It Started With A Seed ...
When you visit Connie Hansen Garden in the summer, you will often see flowering annuals and perennials you might never have seen
One of our volunteers, Joan, loves to peruse the seed catalogs. She frequently finds some unusual varieties to try and can’t resist purchasing the seed. She also saves seed from many varieties that she likes, to grow
If you want to save seed, too, be sure to collect the seed when it is fully mature and the weather is dry. I put mine in small paper bags in a dark
dry place for a week or two to be sure it is totally dry. Then I crush any pods, if necessary, to release the seed and store it in a small envelope, cool and dry, through the winter.

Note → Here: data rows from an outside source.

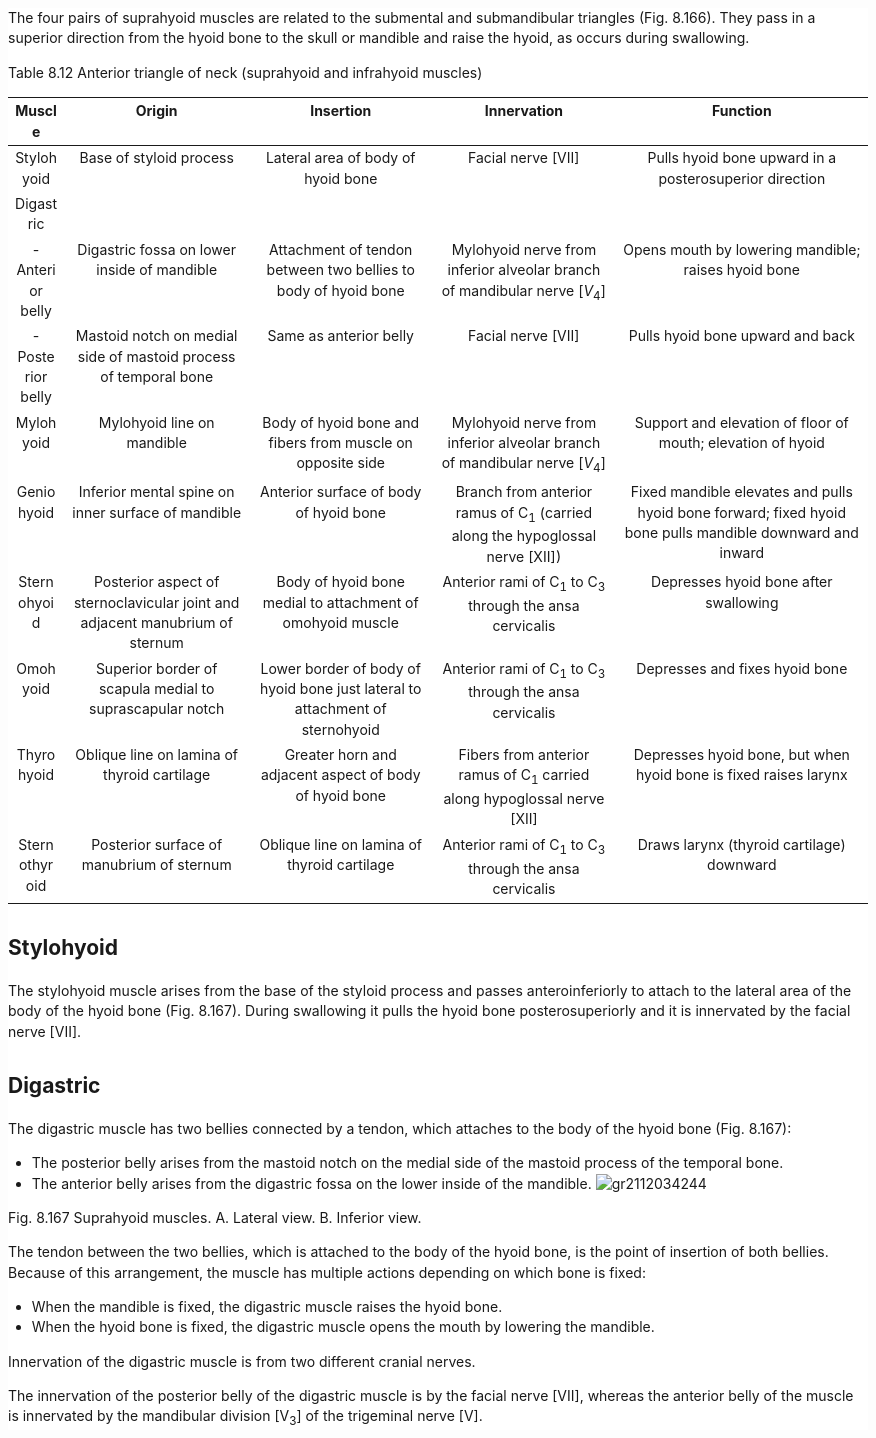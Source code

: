 The four pairs of suprahyoid muscles are related to the submental and submandibular triangles (Fig. 8.166). They pass in a superior direction from the hyoid bone to the skull or mandible and raise the hyoid, as occurs during swallowing.

Table 8.12 Anterior triangle of neck (suprahyoid and infrahyoid muscles)

| Muscle | Origin | Insertion | Innervation | Function |
| :--: | :--: | :--: | :--: | :--: |
| Stylohyoid | Base of styloid process | Lateral area of body of hyoid bone | Facial nerve [VII] | Pulls hyoid bone upward in a posterosuperior direction |
| Digastric |  |  |  |  |
| -Anterior belly | Digastric fossa on lower inside of mandible | Attachment of tendon between two bellies to body of hyoid bone | Mylohyoid nerve from inferior alveolar branch of mandibular nerve $\left[V_{4}\right]$ | Opens mouth by lowering mandible; raises hyoid bone |
| -Posterior belly | Mastoid notch on medial side of mastoid process of temporal bone | Same as anterior belly | Facial nerve [VII] | Pulls hyoid bone upward and back |
| Mylohyoid | Mylohyoid line on mandible | Body of hyoid bone and fibers from muscle on opposite side | Mylohyoid nerve from inferior alveolar branch of mandibular nerve $\left[V_{4}\right]$ | Support and elevation of floor of mouth; elevation of hyoid |
| Geniohyoid | Inferior mental spine on inner surface of mandible | Anterior surface of body of hyoid bone | Branch from anterior ramus of $\mathrm{C}_{1}$ (carried along the hypoglossal nerve [XII]) | Fixed mandible elevates and pulls hyoid bone forward; fixed hyoid bone pulls mandible downward and inward |
| Sternohyoid | Posterior aspect of sternoclavicular joint and adjacent manubrium of sternum | Body of hyoid bone medial to attachment of omohyoid muscle | Anterior rami of $\mathrm{C}_{1}$ to $\mathrm{C}_{3}$ through the ansa cervicalis | Depresses hyoid bone after swallowing |
| Omohyoid | Superior border of scapula medial to suprascapular notch | Lower border of body of hyoid bone just lateral to attachment of sternohyoid | Anterior rami of $\mathrm{C}_{1}$ to $\mathrm{C}_{3}$ through the ansa cervicalis | Depresses and fixes hyoid bone |
| Thyrohyoid | Oblique line on lamina of thyroid cartilage | Greater horn and adjacent aspect of body of hyoid bone | Fibers from anterior ramus of $\mathrm{C}_{1}$ carried along hypoglossal nerve [XII] | Depresses hyoid bone, but when hyoid bone is fixed raises larynx |
| Sternothyroid | Posterior surface of manubrium of sternum | Oblique line on lamina of thyroid cartilage | Anterior rami of $\mathrm{C}_{1}$ to $\mathrm{C}_{3}$ through the ansa cervicalis | Draws larynx (thyroid cartilage) downward |

## Stylohyoid

The stylohyoid muscle arises from the base of the styloid process and passes anteroinferiorly to attach to the lateral area of the body of the hyoid bone (Fig. 8.167). During swallowing it pulls the hyoid bone posterosuperiorly and it is innervated by the facial nerve [VII].

## Digastric

The digastric muscle has two bellies connected by a tendon, which attaches to the body of the hyoid bone (Fig. 8.167):

- The posterior belly arises from the mastoid notch on the medial side of the mastoid process of the temporal bone.
- The anterior belly arises from the digastric fossa on the lower inside of the mandible.
![gr2112034244](gr2112034244.jpg)

Fig. 8.167 Suprahyoid muscles. A. Lateral view. B. Inferior view.

The tendon between the two bellies, which is attached to the body of the hyoid bone, is the point of insertion of both bellies. Because of this arrangement, the muscle has multiple actions depending on which bone is fixed:

- When the mandible is fixed, the digastric muscle raises the hyoid bone.
- When the hyoid bone is fixed, the digastric muscle opens the mouth by lowering the mandible.

Innervation of the digastric muscle is from two different cranial nerves.

The innervation of the posterior belly of the digastric muscle is by the facial nerve [VII], whereas the anterior belly of the muscle is innervated by the mandibular division $\left[\mathrm{V}_{3}\right]$ of the trigeminal nerve $[\mathrm{V}]$.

Be sure to label your envelopes with as much information as you know about that seed— name, color, location for growing, etc.

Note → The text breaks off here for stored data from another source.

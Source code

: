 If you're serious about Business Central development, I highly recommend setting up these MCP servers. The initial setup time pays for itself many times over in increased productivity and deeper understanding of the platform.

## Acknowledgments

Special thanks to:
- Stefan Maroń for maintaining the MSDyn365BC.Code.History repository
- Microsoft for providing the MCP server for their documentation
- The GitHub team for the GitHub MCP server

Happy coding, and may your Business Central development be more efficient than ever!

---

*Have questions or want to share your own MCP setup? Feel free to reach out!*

Starting seeds is usually not difficult, but there are a few important things to know. Larger seeds such as sunflower, calendula, nasturtium, cosmos, sweet peas and such are best started where they are to grow, after the soil warms and can be crumbled to a fine texture. Cover the seed with a quarter inch of soil, pat it down to compact the soil a little bit, and water well. Keep the soil moist until seedlings appear and become established, then provide moisture when needed.
Be careful not to start indoors too early!

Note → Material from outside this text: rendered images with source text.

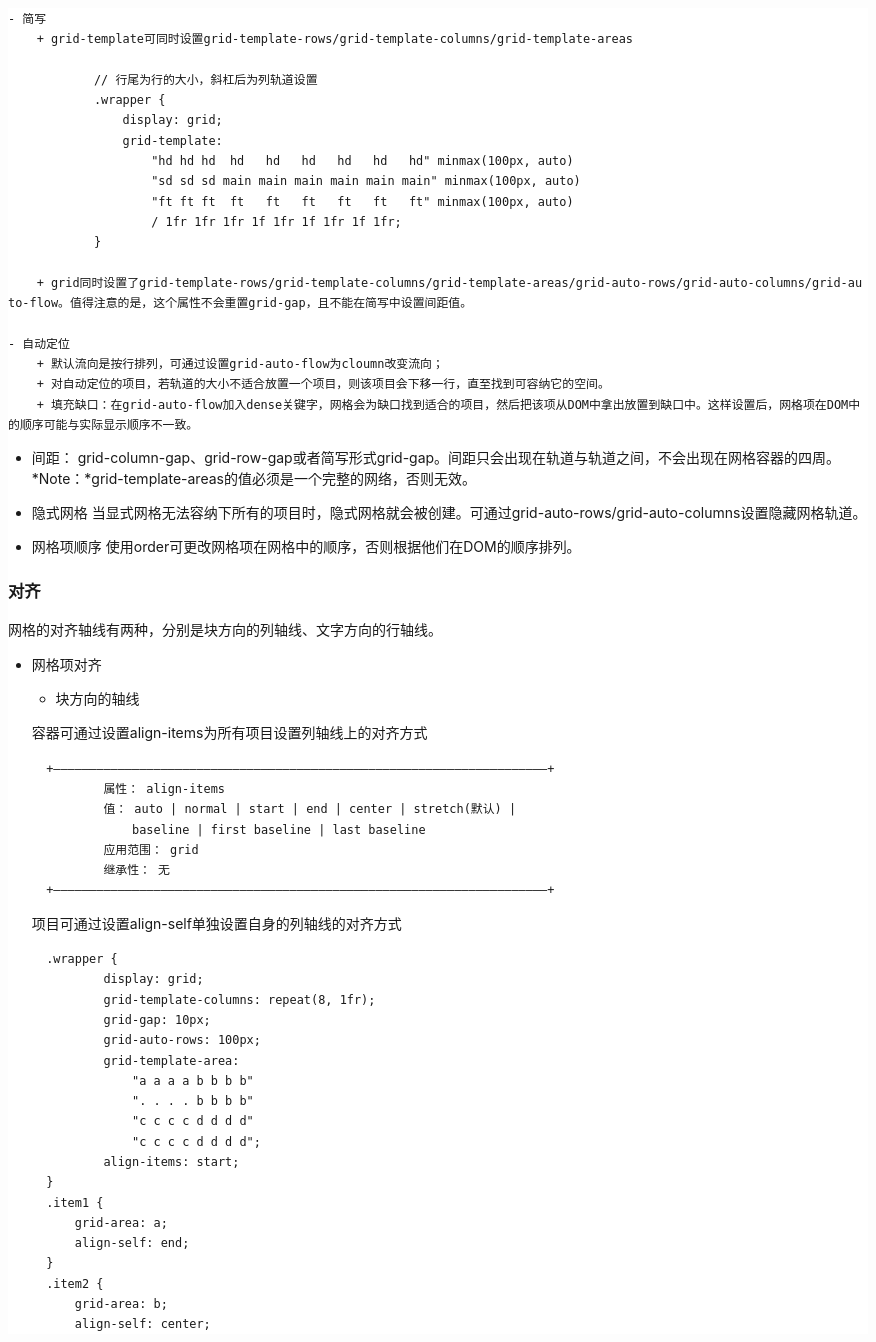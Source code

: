     - 简写
        + grid-template可同时设置grid-template-rows/grid-template-columns/grid-template-areas
        
                // 行尾为行的大小，斜杠后为列轨道设置
                .wrapper {
                    display: grid;
                    grid-template: 
                        "hd hd hd  hd   hd   hd   hd   hd   hd" minmax(100px, auto)
                        "sd sd sd main main main main main main" minmax(100px, auto)
                        "ft ft ft  ft   ft   ft   ft   ft   ft" minmax(100px, auto)
                        / 1fr 1fr 1fr 1f 1fr 1f 1fr 1f 1fr;
                }

        + grid同时设置了grid-template-rows/grid-template-columns/grid-template-areas/grid-auto-rows/grid-auto-columns/grid-auto-flow。值得注意的是，这个属性不会重置grid-gap，且不能在简写中设置间距值。
    
    - 自动定位
        + 默认流向是按行排列，可通过设置grid-auto-flow为cloumn改变流向；
        + 对自动定位的项目，若轨道的大小不适合放置一个项目，则该项目会下移一行，直至找到可容纳它的空间。
        + 填充缺口：在grid-auto-flow加入dense关键字，网格会为缺口找到适合的项目，然后把该项从DOM中拿出放置到缺口中。这样设置后，网格项在DOM中的顺序可能与实际显示顺序不一致。

* 间距：
grid-column-gap、grid-row-gap或者简写形式grid-gap。间距只会出现在轨道与轨道之间，不会出现在网格容器的四周。
*Note：*grid-template-areas的值必须是一个完整的网络，否则无效。

* 隐式网格
当显式网格无法容纳下所有的项目时，隐式网格就会被创建。可通过grid-auto-rows/grid-auto-columns设置隐藏网格轨道。

* 网格项顺序
使用order可更改网格项在网格中的顺序，否则根据他们在DOM的顺序排列。

### 对齐
网格的对齐轴线有两种，分别是块方向的列轴线、文字方向的行轴线。

* 网格项对齐
    - 块方向的轴线
    
    容器可通过设置align-items为所有项目设置列轴线上的对齐方式
        
        +—————————————————————————————————————————————————————————————————————+
                属性： align-items
                值： auto | normal | start | end | center | stretch(默认) | 
                    baseline | first baseline | last baseline
                应用范围： grid
                继承性： 无
        +—————————————————————————————————————————————————————————————————————+

    项目可通过设置align-self单独设置自身的列轴线的对齐方式

        .wrapper {
                display: grid;
                grid-template-columns: repeat(8, 1fr);
                grid-gap: 10px;
                grid-auto-rows: 100px;
                grid-template-area: 
                    "a a a a b b b b"
                    ". . . . b b b b"
                    "c c c c d d d d"
                    "c c c c d d d d";
                align-items: start;
        }
        .item1 {
            grid-area: a;
            align-self: end;
        }
        .item2 {
            grid-area: b;
            align-self: center;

Indoor starting to plant out later requires a cool, very bright location. A fine soil medium or purchased potting soil works best. Barely cover the seed with soil or sow right on the surface. Mist gently to keep moist. When the seedlings
reach about half an inch high, transplant them into individual pots, 2 to 4 inches in diameter and continue to provide bright light. Cool temperature will encourage sturdier seedlings.
If your timing is right, the seedlings will be ready to put out as soon as the weather allows. Seedlings kept indoors too long will stretch into spindly, useless starts.
Then you say, “but you have a greenhouse!”
Indeed I do, and it is kept at 60 degrees or less, and is as light as it is outdoors. If you just don’t have a useful location, take advantage of the
plants sold by nurseries in the spring to give you happy summer color.
This “Painted Daisy” – Chrysanthemum carinatum, started from seed purchased from a seed catalog, under the name ‘Jolly Joker’; also sometimes sold as ‘Court Jester’. Easily grown annual, gets about two feet high, with showy daisy blooms with bands of various color around a dark center.